*YOUR TASK:* What you return must be every line below that includes the word "permissions".

*MATERIAL FOR THIS TASK:*
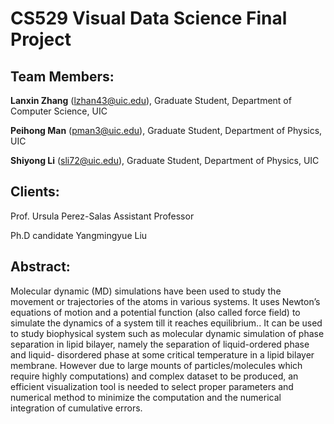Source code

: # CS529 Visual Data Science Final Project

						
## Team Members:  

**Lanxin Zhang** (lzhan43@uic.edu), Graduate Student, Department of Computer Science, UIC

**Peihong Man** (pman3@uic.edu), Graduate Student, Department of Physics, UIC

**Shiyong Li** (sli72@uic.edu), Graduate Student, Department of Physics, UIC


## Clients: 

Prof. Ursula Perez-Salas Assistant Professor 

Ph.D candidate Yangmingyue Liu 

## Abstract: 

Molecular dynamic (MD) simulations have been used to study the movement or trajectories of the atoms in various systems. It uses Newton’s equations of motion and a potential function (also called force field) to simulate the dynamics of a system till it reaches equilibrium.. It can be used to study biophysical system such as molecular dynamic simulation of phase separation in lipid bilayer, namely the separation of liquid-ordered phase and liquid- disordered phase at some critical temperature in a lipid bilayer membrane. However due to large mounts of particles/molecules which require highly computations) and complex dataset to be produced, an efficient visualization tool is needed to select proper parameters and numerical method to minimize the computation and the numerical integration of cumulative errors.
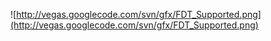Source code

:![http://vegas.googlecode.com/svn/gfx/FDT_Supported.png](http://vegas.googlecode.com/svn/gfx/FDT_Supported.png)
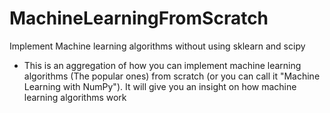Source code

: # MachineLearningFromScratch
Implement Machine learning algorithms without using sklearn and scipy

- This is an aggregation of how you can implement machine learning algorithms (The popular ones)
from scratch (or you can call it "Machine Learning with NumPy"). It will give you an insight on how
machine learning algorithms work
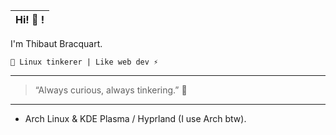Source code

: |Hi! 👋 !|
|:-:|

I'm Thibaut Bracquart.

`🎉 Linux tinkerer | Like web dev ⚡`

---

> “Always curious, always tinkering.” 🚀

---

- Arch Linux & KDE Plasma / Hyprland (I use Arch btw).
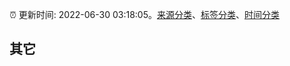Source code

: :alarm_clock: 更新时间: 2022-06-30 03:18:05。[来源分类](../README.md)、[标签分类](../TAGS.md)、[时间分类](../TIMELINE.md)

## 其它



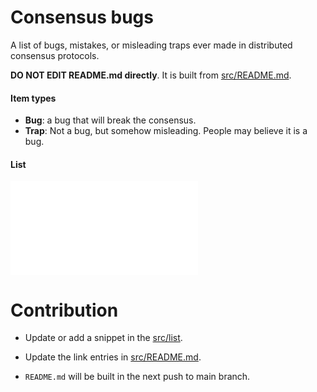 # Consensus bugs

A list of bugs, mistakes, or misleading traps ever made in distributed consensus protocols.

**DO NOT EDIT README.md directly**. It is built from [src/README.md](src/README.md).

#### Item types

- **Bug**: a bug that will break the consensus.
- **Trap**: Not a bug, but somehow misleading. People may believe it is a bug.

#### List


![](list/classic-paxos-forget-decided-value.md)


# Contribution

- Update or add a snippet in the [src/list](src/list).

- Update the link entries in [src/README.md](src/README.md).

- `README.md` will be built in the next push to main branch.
* * *
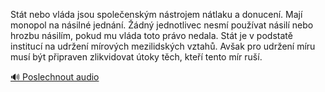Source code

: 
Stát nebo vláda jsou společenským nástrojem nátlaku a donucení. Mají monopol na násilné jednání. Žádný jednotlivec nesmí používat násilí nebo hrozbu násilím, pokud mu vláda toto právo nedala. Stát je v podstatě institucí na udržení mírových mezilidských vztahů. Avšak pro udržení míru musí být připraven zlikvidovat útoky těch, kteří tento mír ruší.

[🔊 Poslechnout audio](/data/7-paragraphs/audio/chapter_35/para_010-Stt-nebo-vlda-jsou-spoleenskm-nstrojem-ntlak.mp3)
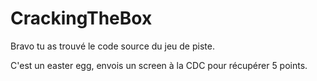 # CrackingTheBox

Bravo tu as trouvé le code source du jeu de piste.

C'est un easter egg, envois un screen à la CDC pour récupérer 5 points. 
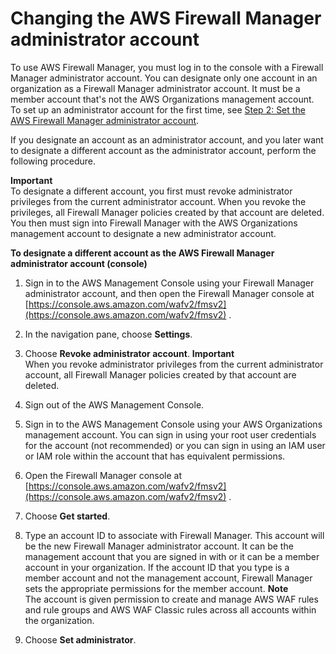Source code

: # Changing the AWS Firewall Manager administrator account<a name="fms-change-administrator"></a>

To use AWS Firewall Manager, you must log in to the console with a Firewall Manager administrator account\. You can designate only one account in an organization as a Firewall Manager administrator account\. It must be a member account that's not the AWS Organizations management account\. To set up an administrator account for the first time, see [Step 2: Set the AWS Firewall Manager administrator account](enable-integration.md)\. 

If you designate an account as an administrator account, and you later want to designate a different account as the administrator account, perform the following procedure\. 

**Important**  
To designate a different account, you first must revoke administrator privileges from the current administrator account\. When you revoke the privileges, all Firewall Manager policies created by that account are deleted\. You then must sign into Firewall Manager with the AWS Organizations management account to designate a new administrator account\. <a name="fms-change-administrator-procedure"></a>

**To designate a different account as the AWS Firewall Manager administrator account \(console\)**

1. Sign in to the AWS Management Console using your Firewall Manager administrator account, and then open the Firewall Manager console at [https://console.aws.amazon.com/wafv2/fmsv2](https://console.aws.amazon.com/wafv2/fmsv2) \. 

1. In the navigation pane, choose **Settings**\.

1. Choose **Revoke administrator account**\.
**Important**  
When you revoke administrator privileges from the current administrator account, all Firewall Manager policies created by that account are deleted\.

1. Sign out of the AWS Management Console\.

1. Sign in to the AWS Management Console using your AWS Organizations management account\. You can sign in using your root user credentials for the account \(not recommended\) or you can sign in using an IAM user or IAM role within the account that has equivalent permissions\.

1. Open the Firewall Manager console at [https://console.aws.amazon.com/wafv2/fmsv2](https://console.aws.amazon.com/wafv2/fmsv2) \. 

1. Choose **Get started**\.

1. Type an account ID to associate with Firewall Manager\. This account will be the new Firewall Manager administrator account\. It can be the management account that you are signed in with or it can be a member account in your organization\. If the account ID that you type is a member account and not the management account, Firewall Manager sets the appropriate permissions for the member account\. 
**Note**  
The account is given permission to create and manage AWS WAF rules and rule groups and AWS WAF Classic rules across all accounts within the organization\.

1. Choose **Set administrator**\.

*RESULT OF THE TASK:*
1. Sign in to the AWS Management Console using your AWS Organizations management account\. You can sign in using your root user credentials for the account \(not recommended\) or you can sign in using an IAM user or IAM role within the account that has equivalent permissions\.
1. Type an account ID to associate with Firewall Manager\. This account will be the new Firewall Manager administrator account\. It can be the management account that you are signed in with or it can be a member account in your organization\. If the account ID that you type is a member account and not the management account, Firewall Manager sets the appropriate permissions for the member account\. 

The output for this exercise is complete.